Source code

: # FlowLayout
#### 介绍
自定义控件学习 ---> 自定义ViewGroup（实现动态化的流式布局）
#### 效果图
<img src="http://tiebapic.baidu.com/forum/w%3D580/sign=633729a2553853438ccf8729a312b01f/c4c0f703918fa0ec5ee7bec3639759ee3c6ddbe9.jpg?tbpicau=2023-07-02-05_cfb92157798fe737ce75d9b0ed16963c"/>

--

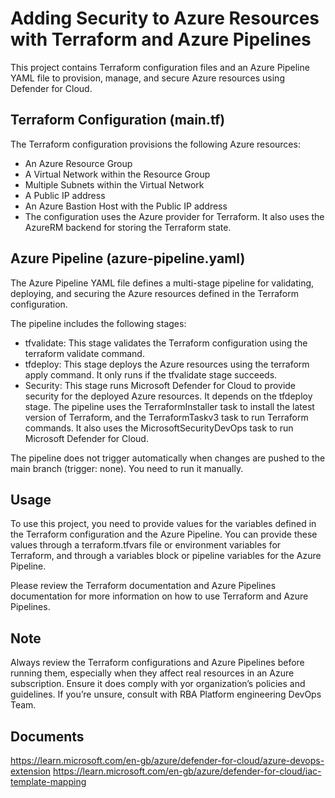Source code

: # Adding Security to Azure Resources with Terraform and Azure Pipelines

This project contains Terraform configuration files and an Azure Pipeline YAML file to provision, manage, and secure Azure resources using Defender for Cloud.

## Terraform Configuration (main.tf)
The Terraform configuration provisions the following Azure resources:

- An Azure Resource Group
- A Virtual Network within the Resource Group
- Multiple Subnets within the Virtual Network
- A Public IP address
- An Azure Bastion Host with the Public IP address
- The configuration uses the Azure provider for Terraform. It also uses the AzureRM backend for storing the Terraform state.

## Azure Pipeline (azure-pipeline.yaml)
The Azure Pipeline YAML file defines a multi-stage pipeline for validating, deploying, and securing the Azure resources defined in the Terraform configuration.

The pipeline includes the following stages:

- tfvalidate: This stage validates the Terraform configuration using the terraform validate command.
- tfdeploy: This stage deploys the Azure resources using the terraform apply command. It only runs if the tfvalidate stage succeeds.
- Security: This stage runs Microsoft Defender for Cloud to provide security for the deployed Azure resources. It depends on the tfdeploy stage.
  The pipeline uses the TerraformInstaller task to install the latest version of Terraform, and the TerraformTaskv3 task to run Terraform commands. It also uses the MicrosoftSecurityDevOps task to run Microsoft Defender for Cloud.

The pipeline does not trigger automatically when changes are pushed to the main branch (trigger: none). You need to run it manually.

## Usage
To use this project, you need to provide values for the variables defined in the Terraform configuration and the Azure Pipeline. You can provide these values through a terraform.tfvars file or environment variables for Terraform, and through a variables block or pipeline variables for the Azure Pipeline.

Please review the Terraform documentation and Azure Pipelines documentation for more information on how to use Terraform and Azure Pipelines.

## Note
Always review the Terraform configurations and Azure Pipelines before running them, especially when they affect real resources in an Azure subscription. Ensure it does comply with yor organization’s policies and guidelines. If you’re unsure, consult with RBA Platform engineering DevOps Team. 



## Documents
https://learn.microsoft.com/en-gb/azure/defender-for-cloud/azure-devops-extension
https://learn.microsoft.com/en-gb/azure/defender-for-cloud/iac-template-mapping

Exercise details
All lines above from the one containing "- An Azure Resource Group" to the one containing "- An Azure Bastion" must be repeated exactly, both lines included, and no others.

Task output
- An Azure Resource Group
- A Virtual Network within the Resource Group
- Multiple Subnets within the Virtual Network
- A Public IP address
- An Azure Bastion Host with the Public IP address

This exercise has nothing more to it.